Banks have reported a fifth consecutive quarterly rise in the value of their bad loans, the China Banking Regulatory Commission said on Friday.
Bad loans rose by 64.7 billion yuan ($10.4 billion) to stand at 492.9 billion yuan at the end of 2012.
However, the non-performing loan ratio showed a 0.01 percentage point fall, to 0.95 percent.
The figures also showed that in January, China's banks extended 1.07 trillion yuan in loans, the highest monthly total in the last three years, and analysts said the growth in new loans might help keep the NPL ratio at a relatively low level.
Guo Tianyong, a finance professor at the Central University of Finance and Economics, said that China's bad loans level is now in a "subtle" period in which the scale is increasing, but the overall risk is still under control.
Zhao Qingming, a financial expert, was quoted by Reuters as saying that as China's macroeconomic condition improved over the past year, both the level of China's bad loans and non-performing loan ratio might drop.
The combined net profits of China's commercial banks rose to 1.24 trillion yuan ($197.5 billion) in 2012, an increase of 18.9 percent from a year earlier, according to the CBRC.
But the growth was much lower than 2011, which saw a 36.34 percent increase.
The capital adequacy ratio rose to 13.3 percent at the end of 2012 from 12.7 percent a year earlier.
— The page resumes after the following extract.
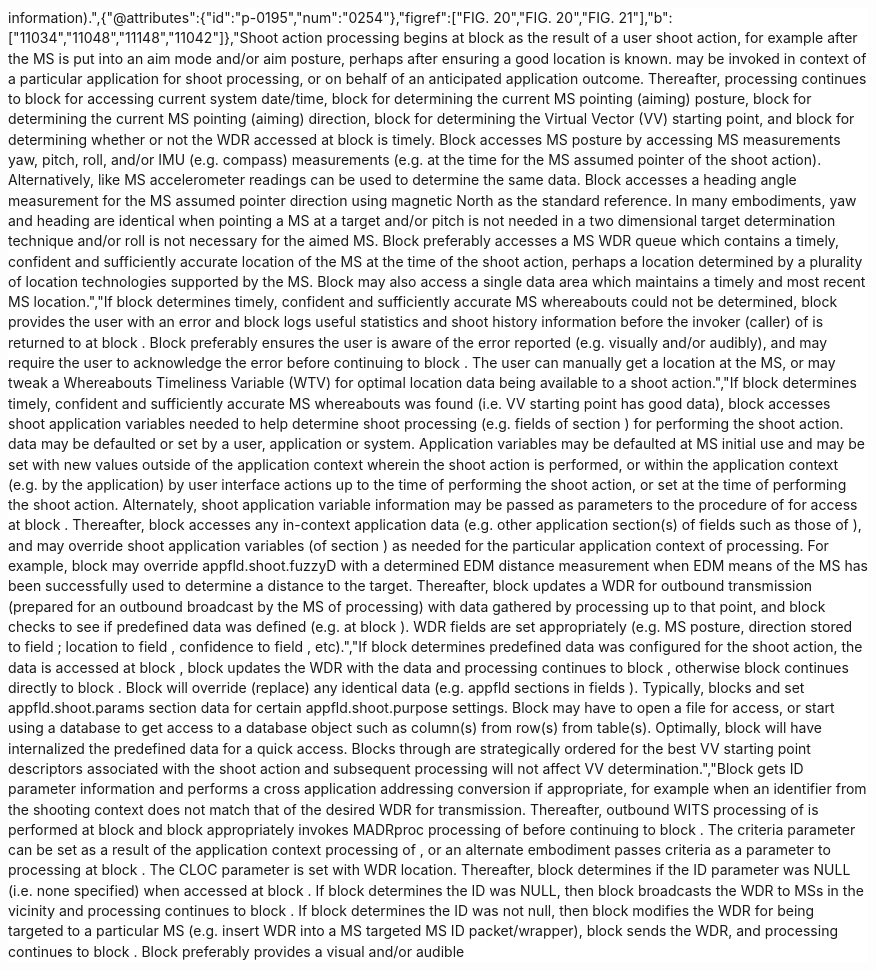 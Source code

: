 information).",{"@attributes":{"id":"p-0195","num":"0254"},"figref":["FIG. 20","FIG. 20","FIG. 21"],"b":["11034","11048","11148","11042"]},"Shoot action processing begins at block  as the result of a user shoot action, for example after the MS is put into an aim mode and\/or aim posture, perhaps after ensuring a good location is known.  may be invoked in context of a particular application for shoot processing, or on behalf of an anticipated application outcome. Thereafter, processing continues to block  for accessing current system date\/time, block  for determining the current MS pointing (aiming) posture, block  for determining the current MS pointing (aiming) direction, block  for determining the Virtual Vector (VV) starting point, and block  for determining whether or not the WDR accessed at block  is timely. Block  accesses MS posture by accessing MS measurements yaw, pitch, roll, and\/or IMU (e.g. compass) measurements (e.g. at the time for the MS assumed pointer of the shoot action). Alternatively, like MS accelerometer readings can be used to determine the same data. Block  accesses a heading angle measurement for the MS assumed pointer direction using magnetic North as the standard reference. In many embodiments, yaw and heading are identical when pointing a MS at a target and\/or pitch is not needed in a two dimensional target determination technique and\/or roll is not necessary for the aimed MS. Block  preferably accesses a MS WDR queue which contains a timely, confident and sufficiently accurate location of the MS at the time of the shoot action, perhaps a location determined by a plurality of location technologies supported by the MS. Block  may also access a single data area which maintains a timely and most recent MS location.","If block  determines timely, confident and sufficiently accurate MS whereabouts could not be determined, block  provides the user with an error and block  logs useful statistics and shoot history information before the invoker (caller) of  is returned to at block . Block  preferably ensures the user is aware of the error reported (e.g. visually and\/or audibly), and may require the user to acknowledge the error before continuing to block . The user can manually get a location at the MS, or may tweak a Whereabouts Timeliness Variable (WTV) for optimal location data being available to a shoot action.","If block  determines timely, confident and sufficiently accurate MS whereabouts was found (i.e. VV starting point has good data), block  accesses shoot application variables needed to help determine shoot processing (e.g. fields of section ) for performing the shoot action.  data may be defaulted or set by a user, application or system. Application variables may be defaulted at MS initial use and may be set with new values outside of the application context wherein the shoot action is performed, or within the application context (e.g. by the application) by user interface actions up to the time of performing the shoot action, or set at the time of performing the shoot action. Alternately, shoot application variable information may be passed as parameters to the procedure of  for access at block . Thereafter, block  accesses any in-context application data (e.g. other application section(s) of fields such as those of ), and may override shoot application variables (of section ) as needed for the particular application context of  processing. For example, block  may override appfld.shoot.fuzzyD with a determined EDM distance measurement when EDM means of the MS has been successfully used to determine a distance to the target. Thereafter, block  updates a WDR for outbound transmission (prepared for an outbound broadcast by the MS of  processing) with data gathered by  processing up to that point, and block  checks to see if predefined data was defined (e.g. at block ). WDR fields are set appropriately (e.g. MS posture, direction stored to field ; location to field , confidence to field , etc).","If block  determines predefined data was configured for the shoot action, the data is accessed at block , block  updates the WDR with the data and processing continues to block , otherwise block  continues directly to block . Block  will override (replace) any identical data (e.g. appfld sections in fields ). Typically, blocks  and  set appfld.shoot.params section data for certain appfld.shoot.purpose settings. Block  may have to open a file for access, or start using a database to get access to a database object such as column(s) from row(s) from table(s). Optimally, block  will have internalized the predefined data for a quick access. Blocks  through  are strategically ordered for the best VV starting point descriptors associated with the shoot action and subsequent processing will not affect VV determination.","Block  gets ID parameter information and performs a cross application addressing conversion if appropriate, for example when an identifier from the shooting context does not match that of the desired WDR for transmission. Thereafter, outbound WITS processing of  is performed at block  and block  appropriately invokes MADRproc processing of  before continuing to block . The criteria parameter can be set as a result of the application context processing of , or an alternate embodiment passes criteria as a parameter to  processing at block . The CLOC parameter is set with WDR location. Thereafter, block  determines if the ID parameter was NULL (i.e. none specified) when accessed at block . If block  determines the ID was NULL, then block  broadcasts the WDR to MSs in the vicinity and processing continues to block . If block  determines the ID was not null, then block  modifies the WDR for being targeted to a particular MS (e.g. insert WDR into a MS targeted MS ID packet\/wrapper), block  sends the WDR, and processing continues to block . Block  preferably provides a visual and\/or audible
The average loan to deposit ratio was 65.3 percent, the CBRC said.
The CBRC requires major lenders to maintain a minimum capital adequacy ratio of 11.5 percent, while other banks need to keep a minimum ratio of 10.5 percent.
A higher capital adequacy ratio is generally seen as good for the financial system as lenders have more cash to cover the cost of unforeseen risks.
The downside for investors is that maintaining a high ratio can reduce profits.
Rising defaults and shrinking loan profitability present a potentially serious threat to China's banking system as the world's second-largest economy expanded at the slowest pace in 13 years, the regulator said.